• **Task item**:
Leaving out every picture, output the records below exactly as they are.

### Input for this task

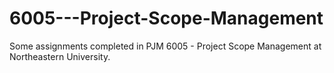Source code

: # 6005---Project-Scope-Management
Some assignments completed in PJM 6005 - Project Scope Management at Northeastern University. 
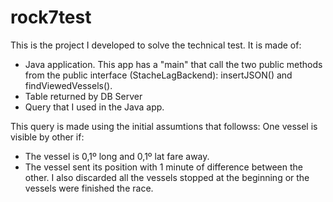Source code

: # rock7test

This is the project I developed to solve the technical test. It is made of:
- Java application. This app has a "main" that call the two public methods from the public interface (StacheLagBackend): insertJSON() and findViewedVessels().
- Table returned by DB Server
- Query that I used in the Java app.

This query is made using the initial assumtions that followss:
One vessel is visible by other if:
- The vessel is 0,1º long and 0,1º lat fare away.
- The vessel sent its position with 1 minute of difference between the other.
I also discarded all the vessels stopped at the beginning or the vessels were finished the race.
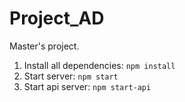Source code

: # Project_AD
Master's project.
1. Install all dependencies: `npm install`
2. Start server: `npm start`
3. Start api server: `npm start-api`
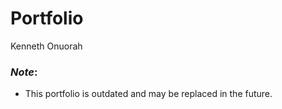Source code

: # Portfolio
Kenneth Onuorah

### ***Note***: 
* This portfolio is outdated and may be replaced in the future. 
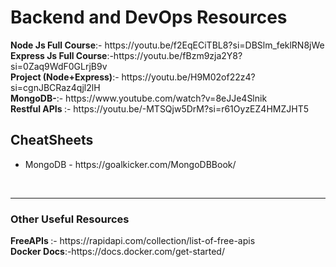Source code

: <h1>Backend and DevOps Resources</h1>
<b>Node Js Full Course</b>:-  https://youtu.be/f2EqECiTBL8?si=DBSlm_feklRN8jWe
<br>
<b>Express Js Full Course</b>:-https://youtu.be/fBzm9zja2Y8?si=0Zaq9WdF0GLrjB9v
<br>
<b>Project (Node+Express)</b>:- https://youtu.be/H9M02of22z4?si=cgnJBCRaz4qjl2lH 
<br>
<b>MongoDB-</b>:- https://www.youtube.com/watch?v=8eJJe4Slnik
<br>
<b>Restful APIs </b>:- https://youtu.be/-MTSQjw5DrM?si=r61OyzEZ4HMZJHT5
<br>
<h2>CheatSheets</h2>
<ul>
  <li>MongoDB - https://goalkicker.com/MongoDBBook/</li>
</ul>
<br>
<hr>
<h3> Other Useful Resources</h3>
<b>FreeAPIs </b>:- https://rapidapi.com/collection/list-of-free-apis
<br>
<b> Docker Docs</b>:-https://docs.docker.com/get-started/





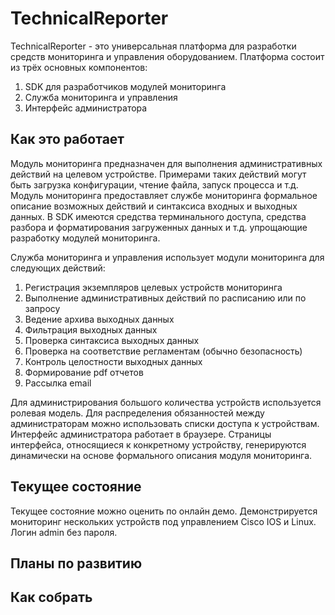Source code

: # TechnicalReporter
TechnicalReporter - это универсальная платформа для разработки средств мониторинга и управления оборудованием. Платформа состоит из трёх основных компонентов:
1. SDK для разработчиков модулей мониторинга
2. Служба мониторинга и управления
3. Интерфейс администратора

## Как это работает
Модуль мониторинга предназначен для выполнения административных действий на целевом устройстве. Примерами таких действий могут быть загрузка конфигурации, чтение файла, запуск процесса и т.д. Модуль мониторинга предоставляет службе мониторинга формальное описание возможных действий и синтаксиса входных и выходных данных. В SDK имеются средства терминального доступа, средства разбора и форматирования загруженных данных и т.д. упрощающие разработку модулей мониторинга.

Служба мониторинга и управления использует модули мониторинга для следующих действий:
1. Регистрация экземпляров целевых устройств мониторинга
2. Выполнение административных действий по расписанию или по запросу
3. Ведение архива выходных данных
4. Фильтрация выходных данных
5. Проверка синтаксиса выходных данных
6. Проверка на соответствие регламентам (обычно безопасность)
7. Контроль целостности выходных данных
8. Формирование pdf отчетов
9. Рассылка email

Для администрирования большого количества устройств используется ролевая модель. Для распределения обязанностей между администраторам можно использовать списки доступа к устройствам. Интерфейс администратора работает в браузере. Страницы интерфейса, относящиеся к конкретному устройству, генерируются динамически на основе формального описания модуля мониторинга.

## Текущее состояние
Текущее состояние можно оценить по онлайн демо. Демонстрируется мониторинг нескольких устройств под управлением Cisco IOS и Linux.
Логин admin без пароля.

## Планы по развитию

## Как собрать
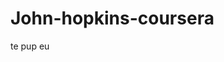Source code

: # John-hopkins-coursera

<!doctype html>
<lang html>
<head>
<meta charset="utf-8">
<title>Inceputul</title>
</head>
<body>
 te pup eu
</body>
</html>
 
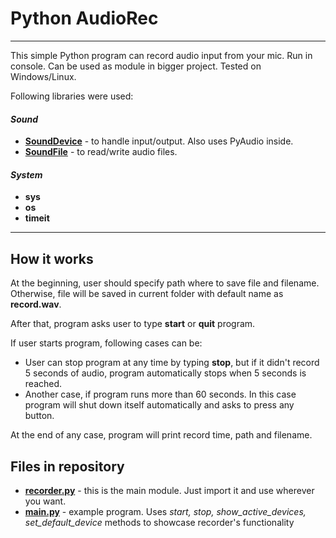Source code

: # Python AudioRec

---
This simple Python program can record audio input from your mic. Run in console.
Can be used as module in bigger project. 
Tested on Windows/Linux.

Following libraries were used:

#### *Sound*
- [**SoundDevice**](https://python-sounddevice.readthedocs.io/en/0.4.1/) - to handle input/output. Also uses PyAudio inside.
- [**SoundFile**](https://pysoundfile.readthedocs.io/en/latest/)   - to read/write audio files.
	
#### *System*
- **sys**
- **os**
- **timeit**

---
## How it works

At the beginning, user should specify path where to save file and filename. 
Otherwise, file will be saved in current folder with default name as **record.wav**.

After that, program asks user to type **start** or **quit** program. 

If user starts program, following cases can be:
* User can stop program at any time by typing **stop**, but if it didn't record 5 seconds of audio, 
program automatically stops when 5 seconds is reached.
* Another case, if program runs more than 60 seconds. 
In this case program will shut down itself automatically and asks to press any button.
  
At the end of any case, program will print record time, path and filename.

## Files in repository 

- [**recorder.py**](https://github.com/Silicous/ConsolePyAudioRec/blob/main/recorder.py) - this is the main module. Just import it and use wherever you want.
- [**main.py**](https://github.com/Silicous/ConsolePyAudioRec/blob/main/main.py) - example program. Uses *start, stop, show_active_devices, set_default_device* methods 
  to showcase recorder's functionality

######

• **Solution**:
Source code

: # 6005---Project-Scope-Management
Some assignments completed in PJM 6005 - Project Scope Management at Northeastern University. 
Source code

: # rock7test

This is the project I developed to solve the technical test. It is made of:
- Java application. This app has a "main" that call the two public methods from the public interface (StacheLagBackend): insertJSON() and findViewedVessels().
- Table returned by DB Server
- Query that I used in the Java app.

This query is made using the initial assumtions that followss:
One vessel is visible by other if:
- The vessel is 0,1º long and 0,1º lat fare away.
- The vessel sent its position with 1 minute of difference between the other.
I also discarded all the vessels stopped at the beginning or the vessels were finished the race.
Source code

: # Project_AD
Master's project.
1. Install all dependencies: `npm install`
2. Start server: `npm start`
3. Start api server: `npm start-api`
Source code

: # Portfolio
Kenneth Onuorah

### ***Note***: 
* This portfolio is outdated and may be replaced in the future. 
Source code

: <h1>Backend and DevOps Resources</h1>
<b>Node Js Full Course</b>:-  https://youtu.be/f2EqECiTBL8?si=DBSlm_feklRN8jWe
<br>
<b>Express Js Full Course</b>:-https://youtu.be/fBzm9zja2Y8?si=0Zaq9WdF0GLrjB9v
<br>
<b>Project (Node+Express)</b>:- https://youtu.be/H9M02of22z4?si=cgnJBCRaz4qjl2lH 
<br>
<b>MongoDB-</b>:- https://www.youtube.com/watch?v=8eJJe4Slnik
<br>
<b>Restful APIs </b>:- https://youtu.be/-MTSQjw5DrM?si=r61OyzEZ4HMZJHT5
<br>
<h2>CheatSheets</h2>
<ul>
  <li>MongoDB - https://goalkicker.com/MongoDBBook/</li>
</ul>
<br>
<hr>
<h3> Other Useful Resources</h3>
<b>FreeAPIs </b>:- https://rapidapi.com/collection/list-of-free-apis
<br>
<b> Docker Docs</b>:-https://docs.docker.com/get-started/





Source code

: # TechnicalReporter
TechnicalReporter - это универсальная платформа для разработки средств мониторинга и управления оборудованием. Платформа состоит из трёх основных компонентов:
1. SDK для разработчиков модулей мониторинга
2. Служба мониторинга и управления
3. Интерфейс администратора

## Как это работает
Модуль мониторинга предназначен для выполнения административных действий на целевом устройстве. Примерами таких действий могут быть загрузка конфигурации, чтение файла, запуск процесса и т.д. Модуль мониторинга предоставляет службе мониторинга формальное описание возможных действий и синтаксиса входных и выходных данных. В SDK имеются средства терминального доступа, средства разбора и форматирования загруженных данных и т.д. упрощающие разработку модулей мониторинга.

Служба мониторинга и управления использует модули мониторинга для следующих действий:
1. Регистрация экземпляров целевых устройств мониторинга
2. Выполнение административных действий по расписанию или по запросу
3. Ведение архива выходных данных
4. Фильтрация выходных данных
5. Проверка синтаксиса выходных данных
6. Проверка на соответствие регламентам (обычно безопасность)
7. Контроль целостности выходных данных
8. Формирование pdf отчетов
9. Рассылка email

Для администрирования большого количества устройств используется ролевая модель. Для распределения обязанностей между администраторам можно использовать списки доступа к устройствам. Интерфейс администратора работает в браузере. Страницы интерфейса, относящиеся к конкретному устройству, генерируются динамически на основе формального описания модуля мониторинга.

## Текущее состояние
Текущее состояние можно оценить по онлайн демо. Демонстрируется мониторинг нескольких устройств под управлением Cisco IOS и Linux.
Логин admin без пароля.

## Планы по развитию

## Как собрать
Source code

: # John-hopkins-coursera

<!doctype html>
<lang html>
<head>
<meta charset="utf-8">
<title>Inceputul</title>
</head>
<body>
 te pup eu
</body>
</html>
 
Source code

: # Python AudioRec

---
This simple Python program can record audio input from your mic. Run in console.
Can be used as module in bigger project. 
Tested on Windows/Linux.

Following libraries were used:

#### *Sound*
- [**SoundDevice**](https://python-sounddevice.readthedocs.io/en/0.4.1/) - to handle input/output. Also uses PyAudio inside.
- [**SoundFile**](https://pysoundfile.readthedocs.io/en/latest/)   - to read/write audio files.
	
#### *System*
- **sys**
- **os**
- **timeit**

---
## How it works

At the beginning, user should specify path where to save file and filename. 
Otherwise, file will be saved in current folder with default name as **record.wav**.

After that, program asks user to type **start** or **quit** program. 

If user starts program, following cases can be:
* User can stop program at any time by typing **stop**, but if it didn't record 5 seconds of audio, 
program automatically stops when 5 seconds is reached.
* Another case, if program runs more than 60 seconds. 
In this case program will shut down itself automatically and asks to press any button.
  
At the end of any case, program will print record time, path and filename.

## Files in repository 

- [**recorder.py**](https://github.com/Silicous/ConsolePyAudioRec/blob/main/recorder.py) - this is the main module. Just import it and use wherever you want.
- [**main.py**](https://github.com/Silicous/ConsolePyAudioRec/blob/main/main.py) - example program. Uses *start, stop, show_active_devices, set_default_device* methods 
  to showcase recorder's functionality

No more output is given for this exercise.